The Women of Troy

Author

As the last of the three great tragedians of classical Greece, Euripides is perhaps the most renowned and celebrated. His works, in contrast to Aeschylus and Sophocles, focused on showcasing strong female characters in realistic scenarios and giving voice to the slave or servant, who up until Euripides had been largely ornamental in Grecian plays.

Having written over ninety plays in complete form (of these, only eighteen have survived), Euripides was considered one of the greatest social critics of his era, remarking on wealth, gender and many other contentious issues in the global power of the Grecian kingdom.

His birth in 480 BCE into assumptive wealth and influence no doubt afforded him opportunities to reflect on the cultural climate in Ancient Greece, exposed to such free thinkers at Socrates (father of free-thought) and Protagoras would have no doubt influenced his later writings. He was married twice and had three sons and one daughter, content with family life.

As many of his plays were considered too controversial, and at times Euripides refused to cater to the demands of the theatre judges, his works were not revered to such an extent that they are now by modern audiences. Sadly, more contemporary scholars that finally saw Euripides’ work in all its brilliance and scope awarded most of his accolades posthumously.

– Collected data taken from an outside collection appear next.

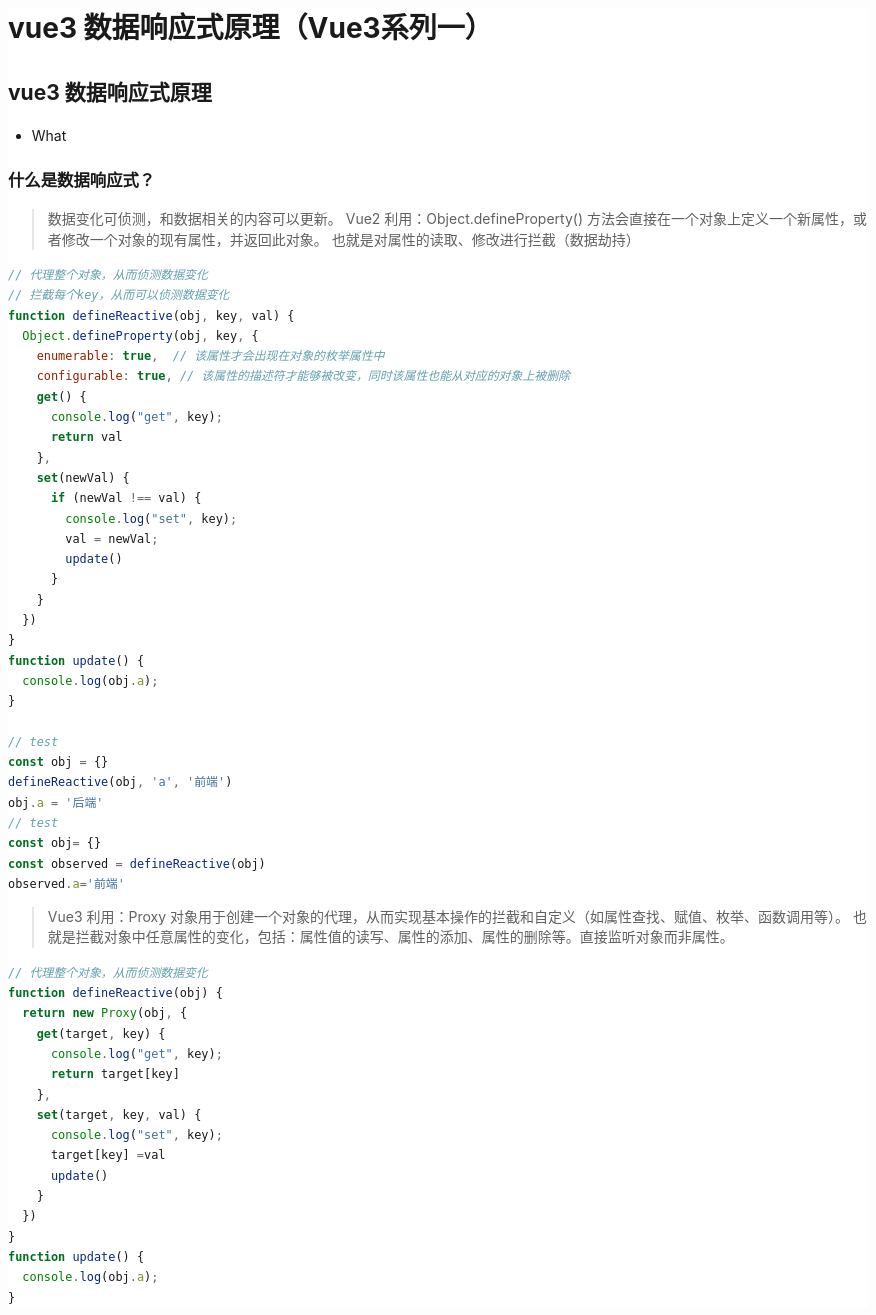 # vue3 数据响应式原理（Vue3系列一）
## vue3 数据响应式原理
- What
### 什么是数据响应式？
> 数据变化可侦测，和数据相关的内容可以更新。
> Vue2 利用：Object.defineProperty() 方法会直接在一个对象上定义一个新属性，或者修改一个对象的现有属性，并返回此对象。
> 也就是对属性的读取、修改进行拦截（数据劫持）

``` javascript
// 代理整个对象，从而侦测数据变化
// 拦截每个key，从而可以侦测数据变化
function defineReactive(obj, key, val) {
  Object.defineProperty(obj, key, {
    enumerable: true,  // 该属性才会出现在对象的枚举属性中
    configurable: true, // 该属性的描述符才能够被改变，同时该属性也能从对应的对象上被删除
    get() {
      console.log("get", key);
      return val
    },
    set(newVal) {
      if (newVal !== val) {
        console.log("set", key);
        val = newVal;
        update()
      }
    }
  })
}
function update() {
  console.log(obj.a);
}

// test
const obj = {}
defineReactive(obj, 'a', '前端')
obj.a = '后端'
// test
const obj= {}
const observed = defineReactive(obj)
observed.a='前端'
```
> Vue3 利用：Proxy 对象用于创建一个对象的代理，从而实现基本操作的拦截和自定义（如属性查找、赋值、枚举、函数调用等）。
> 也就是拦截对象中任意属性的变化，包括：属性值的读写、属性的添加、属性的删除等。直接监听对象而非属性。
``` javascript
// 代理整个对象，从而侦测数据变化
function defineReactive(obj) {
  return new Proxy(obj, {
    get(target, key) {
      console.log("get", key);
      return target[key]    
    },
    set(target, key, val) {
      console.log("set", key);
      target[key] =val
      update()    
    }  
  })
}
function update() {
  console.log(obj.a);
}
```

Together with The Women of Troy, Euripides’s other works include Hecabe, The Bacchae, Cyclops and the infamous Medea, which tells of a manipulative foreigner that takes the ultimate revenge on her husband for passing her over for another woman. Some commentators have observed that much like the character Medea, and likewise Cassandra from The Women of Troy, Euripides’ female characters were too unstructured and their emotions too raw and therefore considered under-developed. But the passionate tempers of the women in Euripides’ plays are what set him apart from his rival playwrights; the complexity of his female leads resonate throughout feminist critical theory and cement him as one of the greatest writers of all time.